Crane Currency, the company accused of conniving with the Central Bank of Liberia (CBL) to print excess Liberian dollar banknotes at the expense of Liberian taxpayers has refuted the allegation, noting that its operations with CBL was in full compliance with the law.
Crane was drawn in the L$16 billion fray when the Presidential Investigation Team (PIT) in their investigative report stated that CRANE which was contracted by the CBL in two separate contracts to print banknotes totaling L$15 billion at the cost of US$15,331,689.20 conspired with officials of the CBL to defraud the Government of Liberia by ignoring the terms and conditions of the contract and went ahead to print L$18,151,000,000 in breach of the contract. The Government of Liberia incurred an extra printing cost of US$835,367.78.
However, CRANE in its first reaction to the allegation, stated in a press release that there have been no charges levelled against them by the Liberian government.
“Crane has not been charged with any crime in Liberia, and at all times Crane has operated in full compliance with the law and rejects completely any allegation of wrongdoing,” Crane noted in the release.
The currency printing firm further denied allegations of receiving kickbacks to violate the contract with the Government of Liberia.
“That allegation is false and without merit. Crane fulfilled its contractual obligations as set out in two delivery contracts and two subsequent documented agreements between the CBL for Crane to deliver the finished banknotes, and every banknote delivered was properly invoiced and accounted for. Crane was paid in full the correct amount (and no more) as had been agreed with our Liberian customer for these contracted deliveries of banknotes, and there were no excess or improper payments made by the CBL or any other party.”
PIT report, Milton Weeks, found former Governor of the Central Bank, Charles Sirleaf, Deputy Governor for Operations, Hagba Dorbor, director of banking, Richard H. Walker and Joseph Dennis liable of conniving to conceal the true nature of the total and actual amount of Liberian dollar banknotes printed and received by the CBL.

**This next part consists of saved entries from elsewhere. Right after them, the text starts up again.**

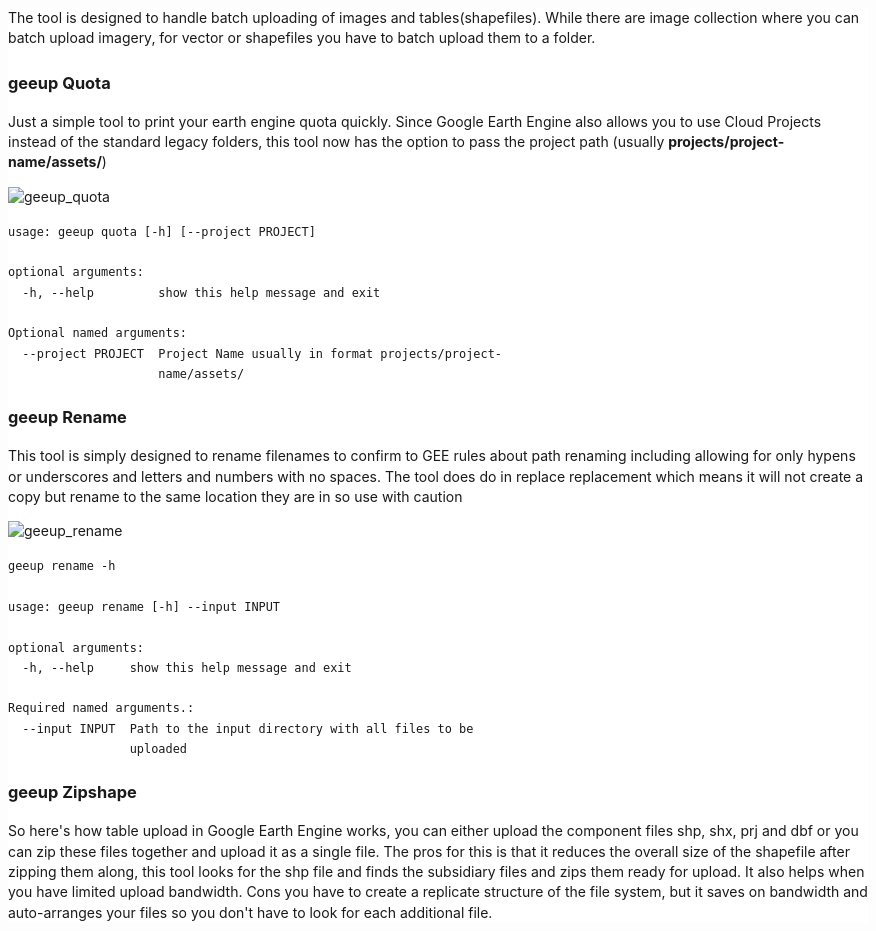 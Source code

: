 The tool is designed to handle batch uploading of images and tables(shapefiles). While there are image collection where you can batch upload imagery, for vector or shapefiles you have to batch upload them to a folder.

### geeup Quota

Just a simple tool to print your earth engine quota quickly. Since Google Earth Engine also allows you to use Cloud Projects instead of the standard legacy folders, this tool now has the option to pass the project path (usually **projects/project-name/assets/**)

![geeup_quota](https://user-images.githubusercontent.com/6677629/114274802-c6fd9480-99e5-11eb-93e4-25d6367b88da.gif)

```
usage: geeup quota [-h] [--project PROJECT]

optional arguments:
  -h, --help         show this help message and exit

Optional named arguments:
  --project PROJECT  Project Name usually in format projects/project-
                     name/assets/

```

### geeup Rename

This tool is simply designed to rename filenames to confirm to GEE rules about path renaming including allowing for only hypens or underscores and letters and numbers with no spaces. The tool does do in replace replacement which means it will not create a copy but rename to the same location they are in so use with caution

![geeup_rename](https://user-images.githubusercontent.com/6677629/169738141-b032f14b-7b26-441a-96bd-a4eadeaeba7a.gif)

```
geeup rename -h

usage: geeup rename [-h] --input INPUT

optional arguments:
  -h, --help     show this help message and exit

Required named arguments.:
  --input INPUT  Path to the input directory with all files to be
                 uploaded

```

### geeup Zipshape

So here's how table upload in Google Earth Engine works, you can either upload the component files shp, shx, prj and dbf or you can zip these files together and upload it as a single file. The pros for this is that it reduces the overall size of the shapefile after zipping them along, this tool looks for the shp file and finds the subsidiary files and zips them ready for upload. It also helps when you have limited upload bandwidth. Cons you have to create a replicate structure of the file system, but it saves on bandwidth and auto-arranges your files so you don't have to look for each additional file.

They were all arrested upon the release of the report on February 29. Currently, they face charges of economic sabotage, criminal conspiracy and Misuse of Public Money, Property or Records and Illegal Disbursement and Expenditure of Public Money.
According to the Kroll report, Crane AB was awarded the second contract in June 2017 by the CBL to print new banknotes totaling L$0.0 billion, four weeks before two officials from the Legislature requested that the CBL replace all legacy banknotes.
The CBL procured the services of Crane AB for both contracts without adhering to its own internal tendering policies for procurement, the report said.